肛門を清潔に保つのに温水洗浄トイレは最適です。トイレットペーパーでは汚れが落ちなかったり、強く拭いてしまってかえって肛門を傷つけてしまったりしますので、温水シャワーでの洗浄はとても有効です。
しかし、誤った使い方によって、かえって痔を悪化させてしまうこともありますので注意が必要です。
まず、強い水圧で温水シャワーを肛門に当ててはいけません。水圧によって肛門の粘膜がただれたり、炎症がひどくなったりします。また、肛門を少し開いて温水シャワーを入れる方もいるようです。これは絶対にやめましょう。水圧の刺激がないと便意が起こらないシャワートイレ症候群になるリスクが高くなります。

痔を悪化させない対処法

裂肛のケア

原因となる便秘の改善がポイントです。痛みのために排便自体を我慢してしまうと便秘が進んでさらに事態は悪化します。便意は我慢せず、5分以上は力まない習慣をつけましょう。排便後に痛みが続くようであれば、肛門周辺を温めると楽になります。

痔核のケア

肛門の周りを清潔に保ち、血行をよくすることが一番のケアです。

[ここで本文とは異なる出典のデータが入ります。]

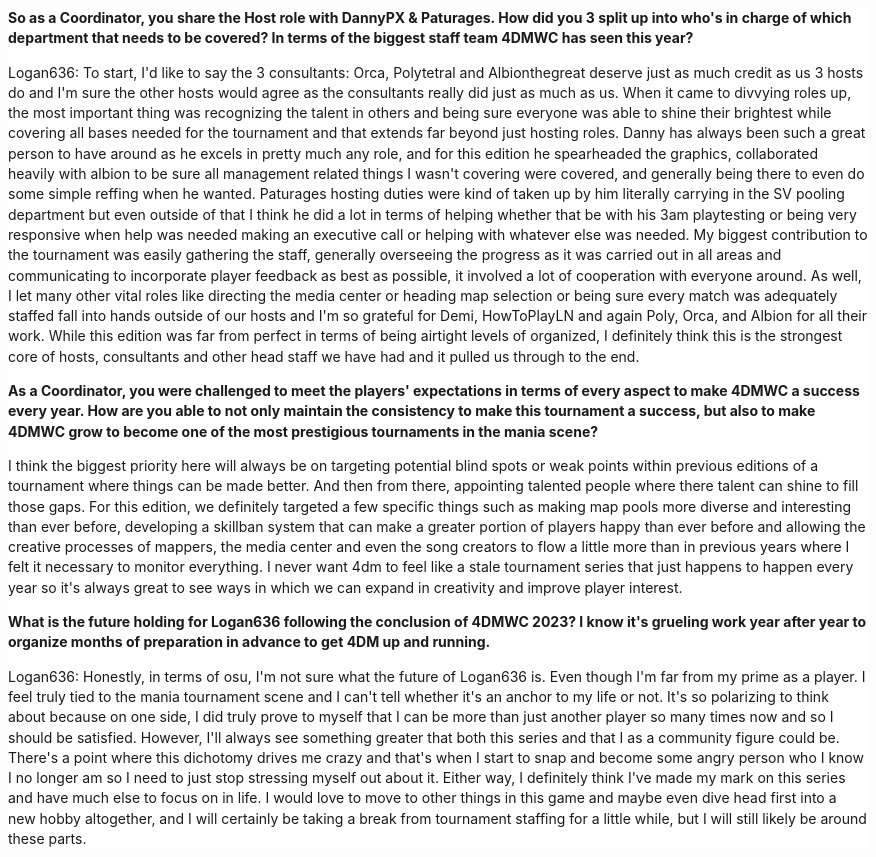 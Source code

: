 **So as a Coordinator, you share the Host role with DannyPX & Paturages. How did you 3 split up into who's in charge of which department that needs to be covered? In terms of the biggest staff team 4DMWC has seen this year?**

Logan636: To start, I'd like to say the 3 consultants: Orca, Polytetral and Albionthegreat deserve just as much credit as us 3 hosts do and I'm sure the other hosts would agree as the consultants really did just as much as us. When it came to divvying roles up, the most important thing was recognizing the talent in others and being sure everyone was able to shine their brightest while covering all bases needed for the tournament and that extends far beyond just hosting roles. Danny has always been such a great person to have around as he excels in pretty much any role, and for this edition he spearheaded the graphics, collaborated heavily with albion to be sure all management related things I wasn't covering were covered, and generally being there to even do some simple reffing when he wanted. Paturages hosting duties were kind of taken up by him literally carrying in the SV pooling department but even outside of that I think he did a lot in terms of helping whether that be with his 3am playtesting or being very responsive when help was needed making an executive call or helping with whatever else was needed. My biggest contribution to the tournament was easily gathering the staff, generally overseeing the progress as it was carried out in all areas and communicating to incorporate player feedback as best as possible, it involved a lot of cooperation with everyone around. As well, I let many other vital roles like directing the media center or heading map selection or being sure every match was adequately staffed fall into hands outside of our hosts and I'm so grateful for Demi, HowToPlayLN and again Poly, Orca, and Albion for all their work. While this edition was far from perfect in terms of being airtight levels of organized, I definitely think this is the strongest core of hosts, consultants and other head staff we have had and it pulled us through to the end.

**As a Coordinator, you were challenged to meet the players' expectations in terms of every aspect to make 4DMWC a success every year. How are you able to not only maintain the consistency to make this tournament a success, but also to make 4DMWC grow to become one of the most prestigious tournaments in the mania scene?**

I think the biggest priority here will always be on targeting potential blind spots or weak points within previous editions of a tournament where things can be made better. And then from there, appointing talented people where there talent can shine to fill those gaps. For this edition, we definitely targeted a few specific things such as making map pools more diverse and interesting than ever before, developing a skillban system that can make a greater portion of players happy than ever before and allowing the creative processes of mappers, the media center and even the song creators to flow a little more than in previous years where I felt it necessary to monitor everything. I never want 4dm to feel like a stale tournament series that just happens to happen every year so it's always great to see ways in which we can expand in creativity and improve player interest.

**What is the future holding for Logan636 following the conclusion of 4DMWC 2023? I know it's grueling work year after year to organize months of preparation in advance to get 4DM up and running.**

Logan636: Honestly, in terms of osu, I'm not sure what the future of Logan636 is. Even though I'm far from my prime as a player. I feel truly tied to the mania tournament scene and I can't tell whether it's an anchor to my life or not. It's so polarizing to think about because on one side, I did truly prove to myself that I can be more than just another player so many times now and so I should be satisfied. However, I'll always see something greater that both this series and that I as a community figure could be. There's a point where this dichotomy drives me crazy and that's when I start to snap and become some angry person who I know I no longer am so I need to just stop stressing myself out about it. Either way, I definitely think I've made my mark on this series and have much else to focus on in life. I would love to move to other things in this game and maybe even dive head first into a new hobby altogether, and I will certainly be taking a break from tournament staffing for a little while, but I will still likely be around these parts.

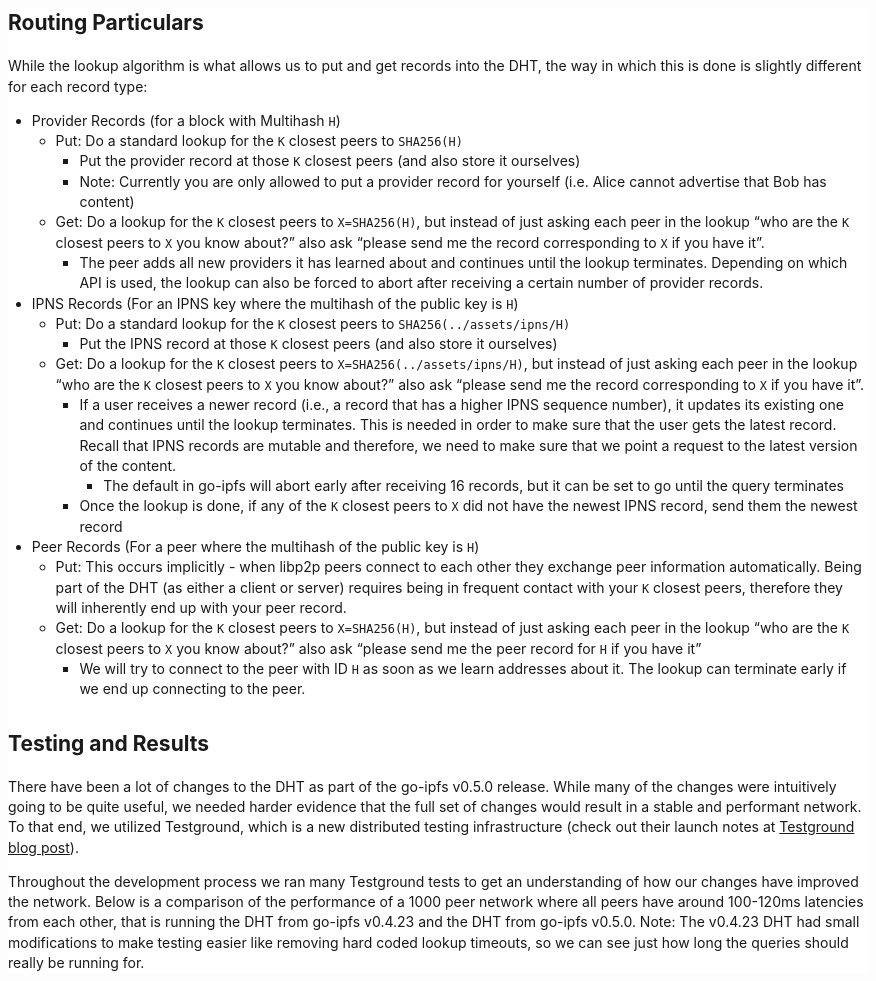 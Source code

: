 ## Routing Particulars

While the lookup algorithm is what allows us to put and get records into the DHT, the way in which this is done is slightly different for each record type:

- Provider Records (for a block with Multihash `H`)
  - Put: Do a standard lookup for the `K` closest peers to `SHA256(H)`
    - Put the provider record at those `K` closest peers (and also store it ourselves)
    - Note: Currently you are only allowed to put a provider record for yourself (i.e. Alice cannot advertise that Bob has content)
  - Get: Do a lookup for the `K` closest peers to `X=SHA256(H)`, but instead of just asking each peer in the lookup “who are the `K` closest peers to `X` you know about?” also ask “please send me the record corresponding to `X` if you have it”.
    - The peer adds all new providers it has learned about and continues until the lookup terminates. Depending on which API is used, the lookup can also be forced to abort after receiving a certain number of provider records.
- IPNS Records (For an IPNS key where the multihash of the public key is `H`)
  - Put: Do a standard lookup for the `K` closest peers to `SHA256(../assets/ipns/H)`
    - Put the IPNS record at those `K` closest peers (and also store it ourselves)
  - Get: Do a lookup for the `K` closest peers to `X=SHA256(../assets/ipns/H)`, but instead of just asking each peer in the lookup “who are the `K` closest peers to `X` you know about?” also ask “please send me the record corresponding to `X` if you have it”.
    - If a user receives a newer record (i.e., a record that has a higher IPNS sequence number), it updates its existing one and continues until the lookup terminates. This is needed in order to make sure that the user gets the latest record. Recall that IPNS records are mutable and therefore, we need to make sure that we point a request to the latest version of the content.
      - The default in go-ipfs will abort early after receiving 16 records, but it can be set to go until the query terminates
    - Once the lookup is done, if any of the `K` closest peers to `X` did not have the newest IPNS record, send them the newest record
- Peer Records (For a peer where the multihash of the public key is `H`)
  - Put: This occurs implicitly - when libp2p peers connect to each other they exchange peer information automatically. Being part of the DHT (as either a client or server) requires being in frequent contact with your `K` closest peers, therefore they will inherently end up with your peer record.
  - Get: Do a lookup for the `K` closest peers to `X=SHA256(H)`, but instead of just asking each peer in the lookup “who are the `K` closest peers to `X` you know about?” also ask “please send me the peer record for `H` if you have it”
    - We will try to connect to the peer with ID `H` as soon as we learn addresses about it. The lookup can terminate early if we end up connecting to the peer.

## Testing and Results

There have been a lot of changes to the DHT as part of the go-ipfs v0.5.0 release. While many of the changes were intuitively going to be quite useful, we needed harder evidence that the full set of changes would result in a stable and performant network. To that end, we utilized Testground, which is a new distributed testing infrastructure (check out their launch notes at [Testground blog post](https://blog.ipfs.eth.link/2020-05-06-launching-testground/)).

Throughout the development process we ran many Testground tests to get an understanding of how our changes have improved the network. Below is a comparison of the performance of a 1000 peer network where all peers have around 100-120ms latencies from each other, that is running the DHT from go-ipfs v0.4.23 and the DHT from go-ipfs v0.5.0. Note: The v0.4.23 DHT had small modifications to make testing easier like removing hard coded lookup timeouts, so we can see just how long the queries should really be running for.
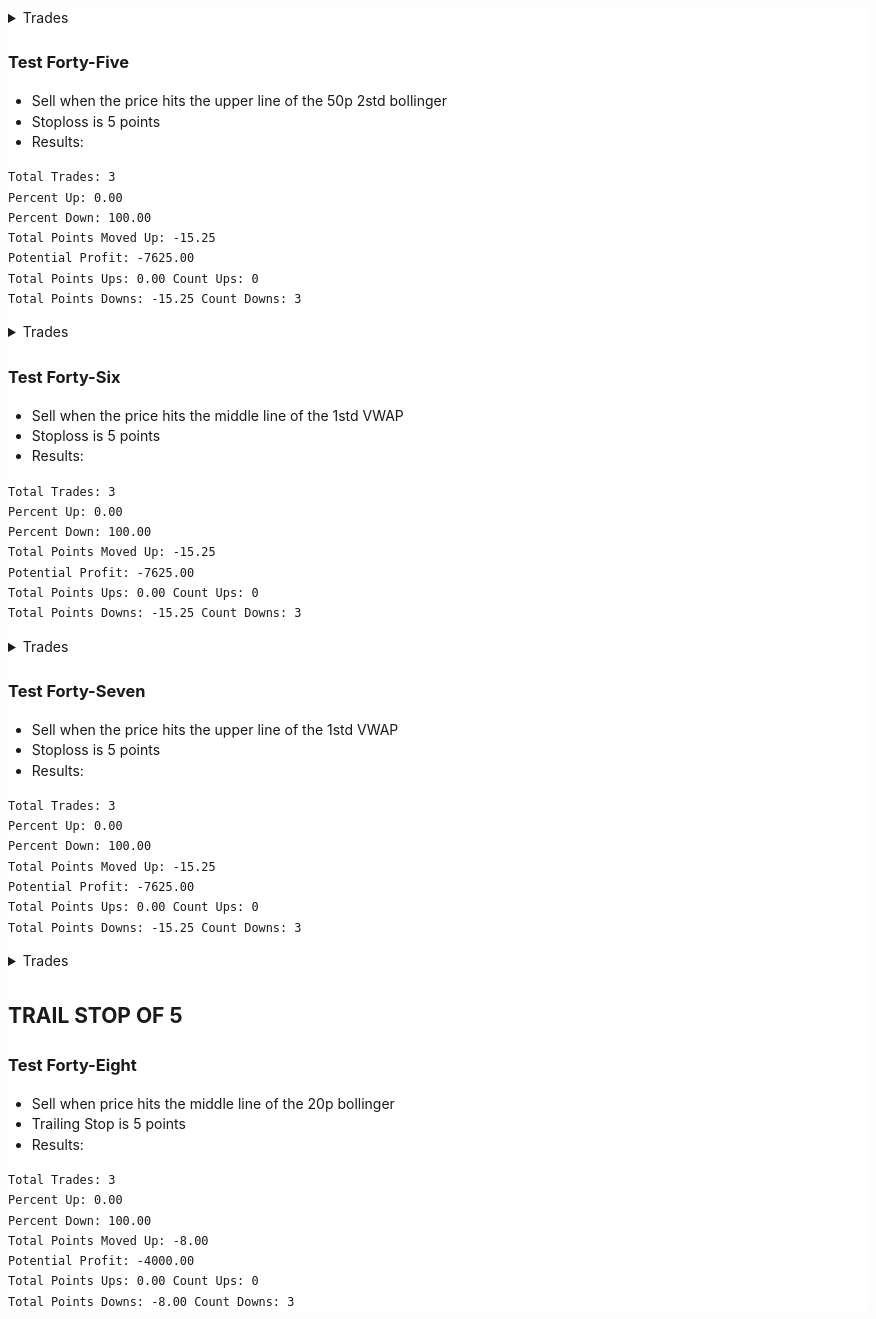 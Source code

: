 <details><summary>Trades</summary></details>

### Test Forty-Five
* Sell when the price hits the upper line of the 50p 2std bollinger
* Stoploss is 5 points
* Results:
```
Total Trades: 3
Percent Up: 0.00
Percent Down: 100.00
Total Points Moved Up: -15.25
Potential Profit: -7625.00
Total Points Ups: 0.00 Count Ups: 0
Total Points Downs: -15.25 Count Downs: 3
```

<details><summary>Trades</summary></details>

### Test Forty-Six
* Sell when the price hits the middle line of the 1std VWAP
* Stoploss is 5 points
* Results:
```
Total Trades: 3
Percent Up: 0.00
Percent Down: 100.00
Total Points Moved Up: -15.25
Potential Profit: -7625.00
Total Points Ups: 0.00 Count Ups: 0
Total Points Downs: -15.25 Count Downs: 3
```

<details><summary>Trades</summary></details>

### Test Forty-Seven
* Sell when the price hits the upper line of the 1std VWAP
* Stoploss is 5 points
* Results:
```
Total Trades: 3
Percent Up: 0.00
Percent Down: 100.00
Total Points Moved Up: -15.25
Potential Profit: -7625.00
Total Points Ups: 0.00 Count Ups: 0
Total Points Downs: -15.25 Count Downs: 3
```

<details><summary>Trades</summary></details>

## TRAIL STOP OF 5

### Test Forty-Eight
* Sell when price hits the middle line of the 20p bollinger
* Trailing Stop is 5 points
* Results:
```
Total Trades: 3
Percent Up: 0.00
Percent Down: 100.00
Total Points Moved Up: -8.00
Potential Profit: -4000.00
Total Points Ups: 0.00 Count Ups: 0
Total Points Downs: -8.00 Count Downs: 3
```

38〜40℃くらいのお湯にゆっくりと浸かり、温かなシャワーを浴びたりしておしりを温めましょう。
適度な運動を習慣にして身体を動かすようにしましょう。買いものなどはできるだけ歩いて行く、エスカレーター、エレベーターはなるべく使わないといった習慣化が大切です。

痔ろうのケア

痔瘻は膿が出たり、膿の通り道(瘻管)がしこったりして痛みますので、氷や冷却シートで冷やすと痛みが和らぎます。
痔瘻の場合には膿でおしりが汚れたりしますので、排便後は温水洗浄トイレできれいに洗い流す、入浴時にきれいにしておくなど清潔を保つことが大事です。また、座浴もおすすめです。ぬるま湯を張った洗面器などにおしりをつけ、柔らかなガーゼなどで優しく洗います。
極力下痢をしないように食生活にも気を配りましょう。アルコールの過度の摂取も避けたほうがいいでしょう。十分に睡眠を取ってストレスを溜めないことも重要です。

専門医を受診する

裂肛や痔核は、軽症であっても排便のたびに不快感を感じますし、痛みや出血から健全な排便ができなくなったりします。その結果、便秘が進んだりして痔が悪化するようなことがあります。たびたび出血するような場合や、痛みが激しい場合には、肛門科を受診して適切な治療を受けましょう。
肛門周囲膿瘍や痔ろうは自然に治ることはありませんので、早めに肛門科を受診することをおすすめします。